**Records drawn from a dataset**.
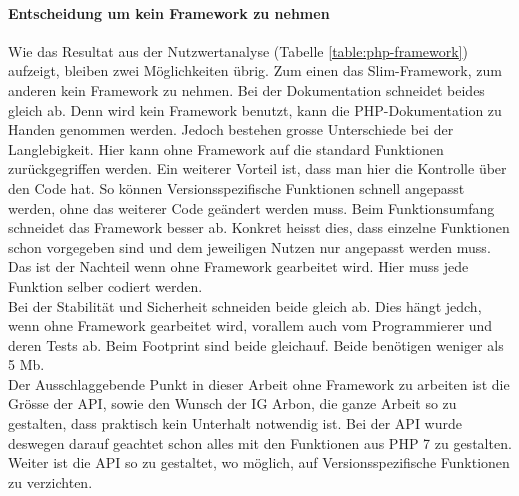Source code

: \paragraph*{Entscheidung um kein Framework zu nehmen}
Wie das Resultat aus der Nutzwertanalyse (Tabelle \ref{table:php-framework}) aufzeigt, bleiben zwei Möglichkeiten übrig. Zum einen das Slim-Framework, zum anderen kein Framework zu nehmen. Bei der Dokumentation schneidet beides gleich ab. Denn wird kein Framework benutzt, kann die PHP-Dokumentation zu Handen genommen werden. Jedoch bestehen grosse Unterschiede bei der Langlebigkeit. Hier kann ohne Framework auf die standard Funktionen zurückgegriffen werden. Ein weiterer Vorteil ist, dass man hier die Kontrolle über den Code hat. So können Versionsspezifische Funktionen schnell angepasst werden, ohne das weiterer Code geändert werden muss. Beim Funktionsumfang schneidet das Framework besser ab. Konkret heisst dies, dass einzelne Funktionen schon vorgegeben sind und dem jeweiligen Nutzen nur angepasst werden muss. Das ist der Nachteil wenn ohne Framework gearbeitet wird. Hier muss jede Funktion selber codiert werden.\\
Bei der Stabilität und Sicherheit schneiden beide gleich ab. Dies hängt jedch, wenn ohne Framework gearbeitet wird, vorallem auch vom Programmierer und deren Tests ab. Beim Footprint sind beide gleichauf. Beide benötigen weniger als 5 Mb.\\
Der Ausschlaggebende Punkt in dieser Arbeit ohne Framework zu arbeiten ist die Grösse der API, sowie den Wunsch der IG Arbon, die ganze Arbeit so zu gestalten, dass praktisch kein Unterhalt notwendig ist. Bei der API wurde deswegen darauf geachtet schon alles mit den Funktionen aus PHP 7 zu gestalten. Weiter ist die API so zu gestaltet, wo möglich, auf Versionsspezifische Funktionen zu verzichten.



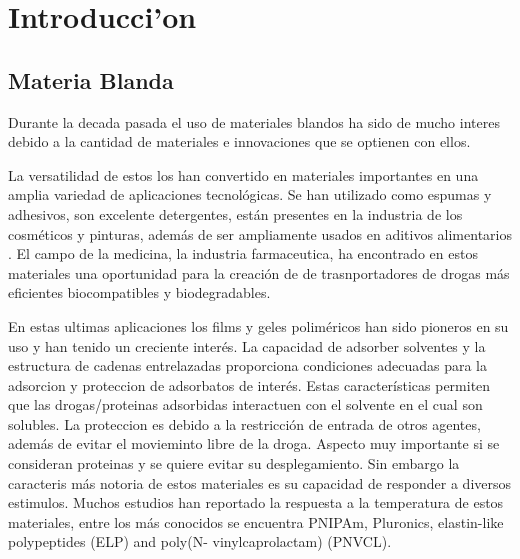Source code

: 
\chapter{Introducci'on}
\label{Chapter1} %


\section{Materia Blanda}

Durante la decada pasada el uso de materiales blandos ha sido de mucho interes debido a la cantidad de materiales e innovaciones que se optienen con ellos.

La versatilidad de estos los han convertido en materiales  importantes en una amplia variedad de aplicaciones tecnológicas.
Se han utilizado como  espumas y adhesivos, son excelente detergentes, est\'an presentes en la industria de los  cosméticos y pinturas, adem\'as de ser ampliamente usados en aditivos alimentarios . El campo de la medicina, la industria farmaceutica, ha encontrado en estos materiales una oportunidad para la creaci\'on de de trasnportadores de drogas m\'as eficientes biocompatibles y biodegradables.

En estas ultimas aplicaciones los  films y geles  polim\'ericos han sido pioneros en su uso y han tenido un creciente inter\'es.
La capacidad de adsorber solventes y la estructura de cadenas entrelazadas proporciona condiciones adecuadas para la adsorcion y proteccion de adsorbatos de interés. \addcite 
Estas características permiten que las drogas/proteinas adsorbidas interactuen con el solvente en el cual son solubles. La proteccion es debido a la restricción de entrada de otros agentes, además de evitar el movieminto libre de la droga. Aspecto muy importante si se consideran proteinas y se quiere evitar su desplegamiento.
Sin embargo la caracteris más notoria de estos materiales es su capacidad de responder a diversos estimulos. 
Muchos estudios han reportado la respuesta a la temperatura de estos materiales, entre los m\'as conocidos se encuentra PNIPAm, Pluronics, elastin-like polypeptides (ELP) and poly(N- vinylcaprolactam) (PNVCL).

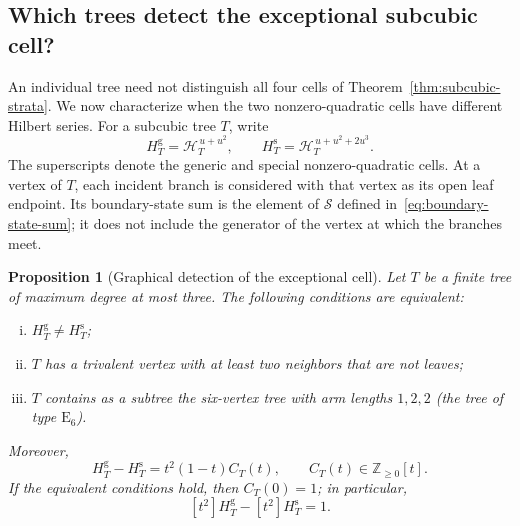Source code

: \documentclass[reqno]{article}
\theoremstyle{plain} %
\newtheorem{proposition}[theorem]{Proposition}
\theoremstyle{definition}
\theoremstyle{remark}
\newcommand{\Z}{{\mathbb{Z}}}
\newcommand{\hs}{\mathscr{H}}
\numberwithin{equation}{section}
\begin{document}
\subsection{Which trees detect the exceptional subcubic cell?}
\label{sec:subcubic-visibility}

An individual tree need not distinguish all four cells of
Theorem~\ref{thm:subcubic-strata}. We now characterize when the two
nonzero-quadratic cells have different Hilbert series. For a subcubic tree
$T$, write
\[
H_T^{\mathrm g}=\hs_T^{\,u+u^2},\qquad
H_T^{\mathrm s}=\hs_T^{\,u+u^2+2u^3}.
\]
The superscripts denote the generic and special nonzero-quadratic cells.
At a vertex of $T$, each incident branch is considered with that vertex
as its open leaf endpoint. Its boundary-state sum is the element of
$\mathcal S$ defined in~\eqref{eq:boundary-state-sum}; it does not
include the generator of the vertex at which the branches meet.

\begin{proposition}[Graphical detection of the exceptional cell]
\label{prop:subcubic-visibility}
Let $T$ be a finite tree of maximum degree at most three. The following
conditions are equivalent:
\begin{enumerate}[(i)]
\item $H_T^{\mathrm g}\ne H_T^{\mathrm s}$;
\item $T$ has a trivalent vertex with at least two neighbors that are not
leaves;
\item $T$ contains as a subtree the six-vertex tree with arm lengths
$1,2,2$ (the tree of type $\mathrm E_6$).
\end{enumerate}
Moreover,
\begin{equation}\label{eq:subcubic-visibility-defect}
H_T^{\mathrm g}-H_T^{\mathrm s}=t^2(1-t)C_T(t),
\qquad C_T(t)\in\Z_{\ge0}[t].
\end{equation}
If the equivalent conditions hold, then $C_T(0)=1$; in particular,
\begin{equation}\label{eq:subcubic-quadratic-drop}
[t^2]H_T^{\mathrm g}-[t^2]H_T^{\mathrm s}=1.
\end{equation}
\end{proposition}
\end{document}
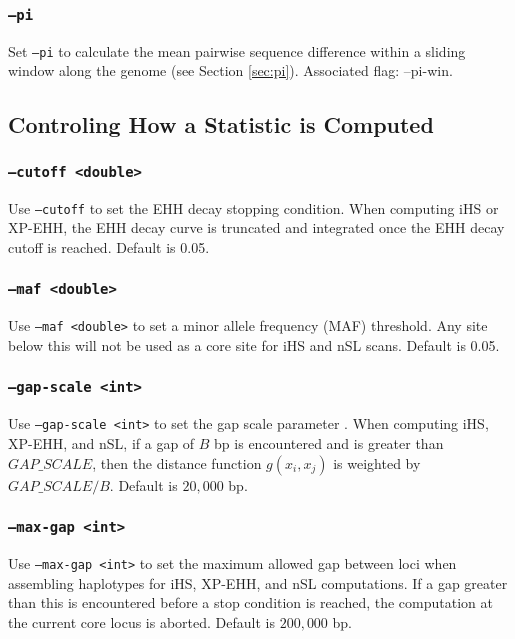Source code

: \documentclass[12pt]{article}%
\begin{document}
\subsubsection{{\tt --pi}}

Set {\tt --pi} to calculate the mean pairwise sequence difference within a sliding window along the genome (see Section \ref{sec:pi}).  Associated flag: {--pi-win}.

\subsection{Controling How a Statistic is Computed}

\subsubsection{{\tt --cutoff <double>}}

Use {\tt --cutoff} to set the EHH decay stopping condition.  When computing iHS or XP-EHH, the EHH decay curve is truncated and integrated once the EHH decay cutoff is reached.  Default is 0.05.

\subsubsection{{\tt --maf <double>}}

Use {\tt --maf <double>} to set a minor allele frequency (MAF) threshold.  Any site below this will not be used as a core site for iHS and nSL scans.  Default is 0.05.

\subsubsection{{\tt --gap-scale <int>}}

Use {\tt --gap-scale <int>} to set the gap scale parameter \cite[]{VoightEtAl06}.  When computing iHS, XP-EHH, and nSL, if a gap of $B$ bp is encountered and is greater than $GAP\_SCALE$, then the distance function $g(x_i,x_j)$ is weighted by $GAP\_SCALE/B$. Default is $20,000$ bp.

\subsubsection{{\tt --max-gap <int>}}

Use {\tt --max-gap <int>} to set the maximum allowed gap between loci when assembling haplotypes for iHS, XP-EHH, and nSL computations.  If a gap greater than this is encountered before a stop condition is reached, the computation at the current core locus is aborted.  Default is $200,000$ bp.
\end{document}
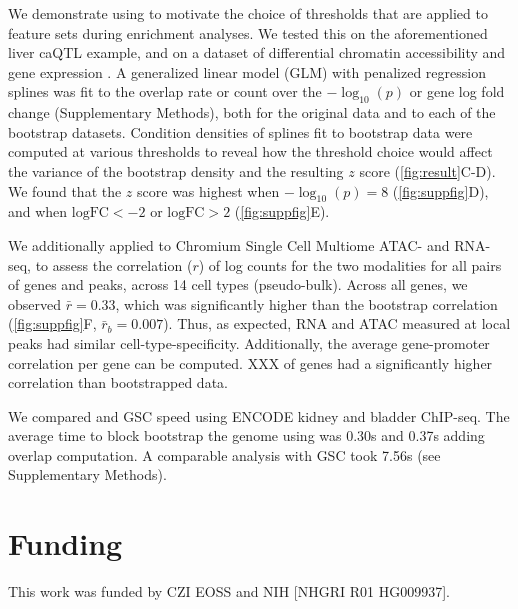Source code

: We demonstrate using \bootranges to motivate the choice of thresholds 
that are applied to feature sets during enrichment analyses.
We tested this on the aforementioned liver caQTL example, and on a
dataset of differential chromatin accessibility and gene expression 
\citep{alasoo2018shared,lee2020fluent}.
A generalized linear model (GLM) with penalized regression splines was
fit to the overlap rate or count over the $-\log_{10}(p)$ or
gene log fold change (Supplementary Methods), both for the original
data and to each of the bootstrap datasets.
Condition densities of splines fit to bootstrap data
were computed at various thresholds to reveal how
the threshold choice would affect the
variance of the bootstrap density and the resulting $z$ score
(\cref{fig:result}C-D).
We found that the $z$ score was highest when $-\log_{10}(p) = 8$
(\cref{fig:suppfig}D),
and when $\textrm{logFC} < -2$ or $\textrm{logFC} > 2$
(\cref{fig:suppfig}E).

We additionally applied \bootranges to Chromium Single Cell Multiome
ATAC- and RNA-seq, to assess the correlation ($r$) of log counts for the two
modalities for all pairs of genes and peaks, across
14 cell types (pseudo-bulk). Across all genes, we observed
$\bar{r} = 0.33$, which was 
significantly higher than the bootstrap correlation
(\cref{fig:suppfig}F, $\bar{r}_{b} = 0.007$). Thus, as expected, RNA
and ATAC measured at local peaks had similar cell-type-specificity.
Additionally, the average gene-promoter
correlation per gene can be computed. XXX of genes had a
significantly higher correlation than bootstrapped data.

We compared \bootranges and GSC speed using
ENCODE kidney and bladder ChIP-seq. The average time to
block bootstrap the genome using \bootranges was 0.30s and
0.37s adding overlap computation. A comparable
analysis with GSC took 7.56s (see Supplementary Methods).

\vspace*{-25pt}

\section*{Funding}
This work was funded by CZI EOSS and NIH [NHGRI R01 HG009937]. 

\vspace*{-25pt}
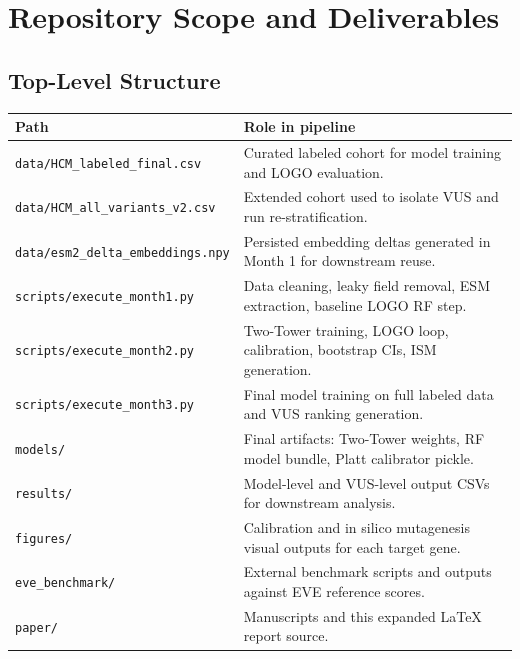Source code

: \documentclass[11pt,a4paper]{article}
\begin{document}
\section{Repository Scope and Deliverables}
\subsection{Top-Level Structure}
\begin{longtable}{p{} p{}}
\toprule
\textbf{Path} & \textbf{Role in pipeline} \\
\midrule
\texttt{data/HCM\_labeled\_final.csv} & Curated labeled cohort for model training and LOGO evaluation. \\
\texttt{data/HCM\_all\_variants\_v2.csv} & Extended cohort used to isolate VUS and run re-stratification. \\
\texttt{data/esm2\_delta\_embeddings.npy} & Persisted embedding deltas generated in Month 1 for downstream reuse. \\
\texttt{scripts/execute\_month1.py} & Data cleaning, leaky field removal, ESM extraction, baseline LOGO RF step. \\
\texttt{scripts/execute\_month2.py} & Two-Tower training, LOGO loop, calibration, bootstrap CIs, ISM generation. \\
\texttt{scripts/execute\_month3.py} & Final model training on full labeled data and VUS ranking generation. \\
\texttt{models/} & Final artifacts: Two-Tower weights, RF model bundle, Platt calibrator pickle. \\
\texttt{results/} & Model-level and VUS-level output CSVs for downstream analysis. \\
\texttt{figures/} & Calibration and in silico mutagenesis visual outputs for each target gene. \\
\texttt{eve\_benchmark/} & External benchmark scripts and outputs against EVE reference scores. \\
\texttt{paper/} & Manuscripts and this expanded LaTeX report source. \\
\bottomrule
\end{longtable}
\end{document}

**BRIEF**. Which of the lines above carry the string "outputs"? Copy every one.

**ANSWER AREA**.
\texttt{figures/} & Calibration and in silico mutagenesis visual outputs for each target gene. \\
\texttt{eve\_benchmark/} & External benchmark scripts and outputs against EVE reference scores. \\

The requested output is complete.